-- Records from a data source --
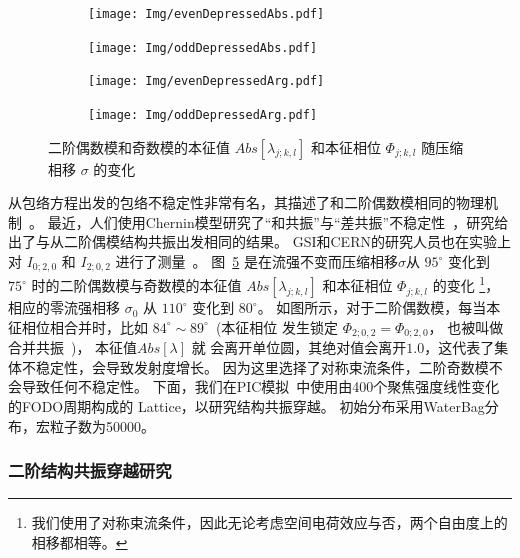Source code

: \begin{figure}
    \centering
    \begin{subfigure}[b]{0.48\textwidth}
        \texttt{[image: Img/evenDepressedAbs.pdf]}
        \caption{}
        \label{sfig:stopbandEvenAbs}
    \end{subfigure}
    \begin{subfigure}[b]{0.48\textwidth}
        \texttt{[image: Img/oddDepressedAbs.pdf]}
        \caption{}
        \label{sfig:stopbandOddAbs}
    \end{subfigure}

    \begin{subfigure}[b]{0.48\textwidth}
        \texttt{[image: Img/evenDepressedArg.pdf]}
        \caption{}
        \label{sfig:stopbandEvenArg}
    \end{subfigure}
    \begin{subfigure}[b]{0.48\textwidth}
        \texttt{[image: Img/oddDepressedArg.pdf]}
        \caption{}
        \label{sfig:stopbandOddArg}
    \end{subfigure}
    \caption{二阶偶数模和奇数模的本征值 $Abs[\lambda_{j;k,l}]$ 和本征相位 $\Phi_{j;k,l}$ 随压缩相移 $\sigma$ 的变化}
    \label{fig:stopband}
\end{figure}

从包络方程出发的包络不稳定性非常有名，其描述了和二阶偶数模相同的物理机制~\cite{11,12,18}。
最近，人们使用Chernin模型研究了“和共振”与“差共振”不稳定性~\cite{21,22}，研究给出了与从二阶偶模结构共振出发相同的结果。
GSI和CERN的研究人员也在实验上对 $I_{0;2,0}$ 和 $I_{2;0,2}$ 进行了测量~\cite{singh2014observations,cernAdrian}。
图~\ref{fig:stopband} 是在流强不变而压缩相移$\sigma$从 $95^{\circ}$
变化到 $75^{\circ}$ 时的二阶偶数模与奇数模的本征值 $Abs[\lambda_{j;k,l}]$ 和本征相位 $\Phi_{j;k,l}$ 的变化
\footnote{我们使用了对称束流条件，因此无论考虑空间电荷效应与否，两个自由度上的相移都相等。}，
相应的零流强相移 $\sigma_0$ 从 $110^{\circ}$ 变化到 $80^{\circ}$。
如图所示，对于二阶偶数模，每当本征相位相合并时，比如 $84^\circ \sim 89^\circ$~(本征相位
发生锁定 $\Phi_{2;0,2}=\Phi_{0;2,0}$， 也被叫做合并共振~\cite{12})， 本征值$Abs[\lambda]$ 就
会离开单位圆，其绝对值会离开$1.0$，这代表了集体不稳定性，会导致发射度增长。
因为这里选择了对称束流条件，二阶奇数模不会导致任何不稳定性。
下面，我们在PIC模拟~\cite{23,24}中使用由400个聚焦强度线性变化的FODO周期构成的 Lattice，以研究结构共振穿越。
初始分布采用WaterBag分布，宏粒子数为50000。


\subsubsection{二阶结构共振穿越研究}

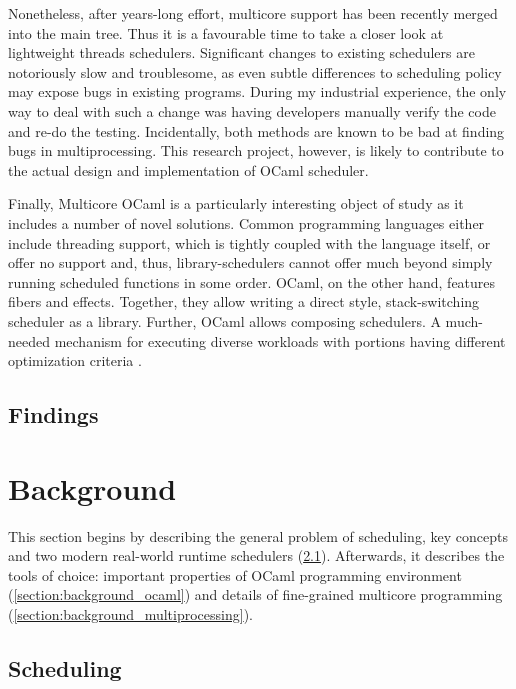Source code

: \documentclass[12pt,a4paper,twoside]{report}
\begin{document}
Nonetheless, after years-long effort, multicore support has been recently merged into the main tree. Thus it is a favourable time to take a closer look at lightweight threads schedulers. Significant changes to existing schedulers are notoriously slow and troublesome, as even subtle differences to scheduling policy may expose bugs in existing programs. During my industrial experience, the only way to deal with such a change was having developers manually verify the code and re-do the testing. Incidentally, both methods are known to be bad at finding bugs in multiprocessing. This research project, however, is likely to contribute to the actual design and implementation of OCaml scheduler. 

Finally, Multicore OCaml is a particularly interesting object of study as it includes a number of novel solutions. Common programming languages either include threading support, which is tightly coupled with the language itself, or offer no support and, thus, library-schedulers cannot offer much beyond simply running scheduled functions in some order. OCaml, on the other hand, features fibers and effects. Together, they allow writing a direct style, stack-switching scheduler as a library. Further, OCaml allows composing schedulers. A much-needed mechanism for executing diverse workloads with portions having different optimization criteria \cite{Tennenhouse89layeredmultiplexing}.


\section{Findings}
\label{section:findings}


\chapter{Background}


This section begins by describing the general problem of scheduling, key concepts and two modern real-world runtime schedulers (\ref{section:background_schedulers}). Afterwards, it describes the tools of choice: important properties of OCaml programming environment (\ref{section:background_ocaml}) and details of fine-grained multicore programming (\ref{section:background_multiprocessing}).



\section{Scheduling}
\label{section:background_schedulers}
\end{document}
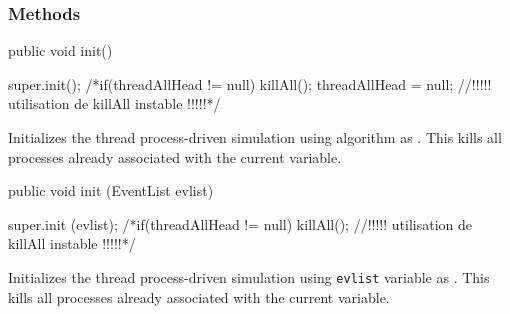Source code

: \subsubsection* {Methods}
\begin{code}
   public void init() \begin{hide} {
      super.init();
      /*if(threadAllHead != null)
         killAll();
      threadAllHead = null;                    //!!!!! utilisation de killAll instable !!!!!*/
   } \end{hide}
\end{code}
\begin{tabb}   Initializes the thread process-driven simulation  using
  algorithm
 as .
   This kills all processes already associated with the current variable.
\end{tabb}
\begin{code}

   public void init (EventList evlist) \begin{hide} {
      super.init (evlist);
      /*if(threadAllHead != null)
         killAll();                            //!!!!! utilisation de killAll instable !!!!!*/
   } \end{hide}
\end{code}
\begin{tabb}   Initializes the thread process-driven simulation
   using \texttt{evlist} variable as .
   This kills all processes already associated with the current variable.
\end{tabb}
\begin{htmlonly}
\end{htmlonly}
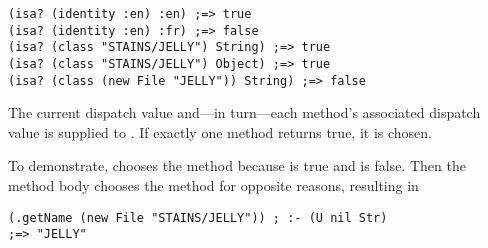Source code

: \begin{verbatim}
(isa? (identity :en) :en) ;=> true
(isa? (identity :en) :fr) ;=> false
(isa? (class "STAINS/JELLY") String) ;=> true
(isa? (class "STAINS/JELLY") Object) ;=> true
(isa? (class (new File "JELLY")) String) ;=> false
\end{verbatim}

The current dispatch value and---in turn---each method's associated dispatch value
is supplied to . If exactly one method returns true, it is chosen.

To demonstrate,
chooses the  method because
is true and
is false. Then the  method body
chooses the  method for opposite reasons,
resulting in 
\begin{verbatim}
(.getName (new File "STAINS/JELLY")) ; :- (U nil Str)
;=> "JELLY"
\end{verbatim}

%
%
%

-- Instructions for the task --
Search the records above for the string "public". Report each line that has it.

-- Reply to the task --
   public void init() \begin{hide} {
   public void init (EventList evlist) \begin{hide} {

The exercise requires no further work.